───── Data supplied

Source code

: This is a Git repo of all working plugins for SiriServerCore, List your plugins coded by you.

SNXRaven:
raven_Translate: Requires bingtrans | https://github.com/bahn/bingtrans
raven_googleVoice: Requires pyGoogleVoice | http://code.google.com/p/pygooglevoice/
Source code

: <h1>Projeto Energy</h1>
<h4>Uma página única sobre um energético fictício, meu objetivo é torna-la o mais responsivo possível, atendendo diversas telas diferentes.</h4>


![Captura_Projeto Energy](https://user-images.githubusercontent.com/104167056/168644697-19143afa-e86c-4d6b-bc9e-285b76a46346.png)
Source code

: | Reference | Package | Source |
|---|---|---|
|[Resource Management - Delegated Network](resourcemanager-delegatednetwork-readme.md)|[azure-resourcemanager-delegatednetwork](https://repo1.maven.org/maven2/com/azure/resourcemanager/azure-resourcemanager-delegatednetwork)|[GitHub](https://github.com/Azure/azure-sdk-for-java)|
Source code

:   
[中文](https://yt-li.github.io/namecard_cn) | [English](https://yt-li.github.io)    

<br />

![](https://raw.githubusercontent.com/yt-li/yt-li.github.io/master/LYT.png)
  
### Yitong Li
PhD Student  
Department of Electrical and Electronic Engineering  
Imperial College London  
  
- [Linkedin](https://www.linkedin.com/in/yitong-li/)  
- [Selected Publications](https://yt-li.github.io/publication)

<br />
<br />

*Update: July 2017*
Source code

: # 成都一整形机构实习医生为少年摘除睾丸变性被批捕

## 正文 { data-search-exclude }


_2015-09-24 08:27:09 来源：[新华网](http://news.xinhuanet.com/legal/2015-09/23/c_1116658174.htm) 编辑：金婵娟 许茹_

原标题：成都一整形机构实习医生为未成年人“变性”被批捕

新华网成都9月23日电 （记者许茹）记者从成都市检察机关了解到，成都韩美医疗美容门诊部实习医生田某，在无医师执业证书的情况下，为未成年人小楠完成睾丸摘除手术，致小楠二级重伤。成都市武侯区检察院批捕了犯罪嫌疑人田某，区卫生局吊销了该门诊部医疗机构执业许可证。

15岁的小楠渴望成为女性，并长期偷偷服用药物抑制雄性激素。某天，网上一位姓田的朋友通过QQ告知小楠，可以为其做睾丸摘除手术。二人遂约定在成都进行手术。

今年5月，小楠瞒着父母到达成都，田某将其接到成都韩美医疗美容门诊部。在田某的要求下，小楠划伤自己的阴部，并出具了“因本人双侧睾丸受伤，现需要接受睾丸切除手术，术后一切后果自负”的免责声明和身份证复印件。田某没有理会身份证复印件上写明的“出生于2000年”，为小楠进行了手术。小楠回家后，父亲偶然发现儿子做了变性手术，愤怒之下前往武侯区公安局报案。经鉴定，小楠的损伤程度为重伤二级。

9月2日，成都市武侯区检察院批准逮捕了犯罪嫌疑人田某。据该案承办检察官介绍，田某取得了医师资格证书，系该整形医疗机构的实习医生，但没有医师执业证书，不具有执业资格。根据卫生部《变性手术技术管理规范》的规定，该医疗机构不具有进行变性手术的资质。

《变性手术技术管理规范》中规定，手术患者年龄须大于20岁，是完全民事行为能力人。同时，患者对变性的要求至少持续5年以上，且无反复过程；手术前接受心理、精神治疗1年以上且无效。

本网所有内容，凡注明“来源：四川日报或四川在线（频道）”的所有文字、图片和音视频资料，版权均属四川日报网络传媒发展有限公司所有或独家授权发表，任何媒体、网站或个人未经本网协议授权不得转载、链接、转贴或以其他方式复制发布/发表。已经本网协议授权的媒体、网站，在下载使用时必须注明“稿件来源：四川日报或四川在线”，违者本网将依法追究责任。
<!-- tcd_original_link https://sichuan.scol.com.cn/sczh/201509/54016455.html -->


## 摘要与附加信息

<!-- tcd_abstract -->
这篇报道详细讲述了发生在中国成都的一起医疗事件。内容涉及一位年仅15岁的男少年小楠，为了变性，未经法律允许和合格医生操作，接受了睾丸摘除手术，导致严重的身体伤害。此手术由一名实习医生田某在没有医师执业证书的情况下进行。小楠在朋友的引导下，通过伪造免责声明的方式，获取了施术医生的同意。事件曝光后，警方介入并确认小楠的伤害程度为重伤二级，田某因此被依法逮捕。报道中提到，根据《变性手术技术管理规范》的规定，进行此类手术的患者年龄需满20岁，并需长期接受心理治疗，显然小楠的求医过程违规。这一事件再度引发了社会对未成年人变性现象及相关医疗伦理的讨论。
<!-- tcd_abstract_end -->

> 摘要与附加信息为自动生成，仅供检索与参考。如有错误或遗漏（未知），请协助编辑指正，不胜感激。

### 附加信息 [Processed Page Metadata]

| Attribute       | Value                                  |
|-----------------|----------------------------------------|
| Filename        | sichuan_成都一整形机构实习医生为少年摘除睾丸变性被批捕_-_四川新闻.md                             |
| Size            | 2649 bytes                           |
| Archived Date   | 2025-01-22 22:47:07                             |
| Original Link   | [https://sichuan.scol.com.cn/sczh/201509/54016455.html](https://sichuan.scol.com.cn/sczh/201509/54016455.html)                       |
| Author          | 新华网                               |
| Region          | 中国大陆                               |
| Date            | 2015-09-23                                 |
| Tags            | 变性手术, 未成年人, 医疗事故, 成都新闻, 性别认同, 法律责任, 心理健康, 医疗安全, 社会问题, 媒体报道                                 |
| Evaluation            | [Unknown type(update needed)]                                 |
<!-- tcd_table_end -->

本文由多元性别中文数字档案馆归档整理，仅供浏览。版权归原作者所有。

──────────

* **Task brief**: Search the entries above for the string "Energy". Copy each line in which it appears.

* **Answer to this problem**:
: <h1>Projeto Energy</h1>
![Captura_Projeto Energy](https://user-images.githubusercontent.com/104167056/168644697-19143afa-e86c-4d6b-bc9e-285b76a46346.png)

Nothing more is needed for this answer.